The loan was also secured by a pledge of shares of K&C
(Coleherne) Limited and KCR (Kite) Limited. The loan was repaid in
full during the 2020 financial year when the Group refinanced with
Hodge Bank.
b) A three-year loan of GBP1,995,000 was entered into during the
2018 financial year. The loan was repayable by 36 monthly
instalments of GBP9,144 and a final instalment of GBP1,940,138. On
5 September 2019, the company repaid GBP353,950. The balance
outstanding at 30 June 2020 was GBP1,586,188. The monthly
repayments from that date reduced to GBP7,568. The monthly
instalments are interest payments and do not include any capital
repayments.
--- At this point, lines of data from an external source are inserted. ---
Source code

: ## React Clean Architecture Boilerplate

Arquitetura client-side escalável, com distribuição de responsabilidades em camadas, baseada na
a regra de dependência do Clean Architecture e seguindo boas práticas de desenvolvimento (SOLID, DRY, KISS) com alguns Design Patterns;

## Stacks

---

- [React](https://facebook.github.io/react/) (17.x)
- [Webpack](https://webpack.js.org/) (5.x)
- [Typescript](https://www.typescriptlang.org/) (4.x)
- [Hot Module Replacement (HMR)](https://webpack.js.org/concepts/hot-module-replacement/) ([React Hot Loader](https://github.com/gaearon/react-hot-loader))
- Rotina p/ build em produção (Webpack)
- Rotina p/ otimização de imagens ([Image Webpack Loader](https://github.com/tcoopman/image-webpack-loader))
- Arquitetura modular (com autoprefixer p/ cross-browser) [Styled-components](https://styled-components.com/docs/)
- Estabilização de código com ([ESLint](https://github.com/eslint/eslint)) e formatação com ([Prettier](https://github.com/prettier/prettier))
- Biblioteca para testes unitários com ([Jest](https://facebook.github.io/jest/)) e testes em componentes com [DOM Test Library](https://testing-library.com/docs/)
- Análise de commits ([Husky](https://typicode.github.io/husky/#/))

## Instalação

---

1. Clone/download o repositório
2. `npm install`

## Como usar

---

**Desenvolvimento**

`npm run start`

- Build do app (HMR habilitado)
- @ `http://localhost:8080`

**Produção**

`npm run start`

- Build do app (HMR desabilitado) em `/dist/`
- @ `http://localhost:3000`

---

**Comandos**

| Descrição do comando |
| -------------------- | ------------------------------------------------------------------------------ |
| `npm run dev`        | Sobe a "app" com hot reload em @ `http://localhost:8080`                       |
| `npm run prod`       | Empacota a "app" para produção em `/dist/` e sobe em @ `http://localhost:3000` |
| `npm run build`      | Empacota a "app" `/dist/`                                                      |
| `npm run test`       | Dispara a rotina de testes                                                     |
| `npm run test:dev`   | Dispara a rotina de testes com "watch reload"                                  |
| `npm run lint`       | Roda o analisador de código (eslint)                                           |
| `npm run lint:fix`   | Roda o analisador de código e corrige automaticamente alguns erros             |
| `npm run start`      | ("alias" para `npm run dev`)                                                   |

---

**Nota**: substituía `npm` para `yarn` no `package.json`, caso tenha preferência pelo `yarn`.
Interest is charged at 5.50 per cent per annum. The
loan is secured by a fixed and floating charge over all the
property and assets of K&C (Osprey) Limited, including the
property known as Heathside, 562 Finchley Road.
c) On 24 June 2018, the Company entered into a loan agreement
arranged by DGS Capital Partners LLP, a limited liability
partnership in which Michael Davies is a member, with certain
investors. The loan was for GBP1,475,000 and was subject to an
interest rate of 12 per cent per annum. The loan was to be repaid
within 300 days of the initial drawdown date of 29 June 2018. The
loan was extended during the previous financial year and from 10
April 2019, the interest rate was increased to 14 per cent per
annum. In the 2020 financial year, the company incurred interest of
GBP30,196 on the loan. On 6 August 2019 the loan and all
outstanding interest and fees were repaid. The repayment consisted
of GBP1,425,000 cash and GBP129,311 of Ordinary shares.
d) During the previous financial year, the Company issued
several convertible loan notes, totalling GBP200,000, the debt
element of which totalled GBP185,070. The convertible loan notes
had a redemption date of 30 June 2020. GBP100,000 of the
convertible loan notes was converted to Ordinary shares on 6 August
2019. At 30 June 2020 the debt element outstanding was GBP85,070.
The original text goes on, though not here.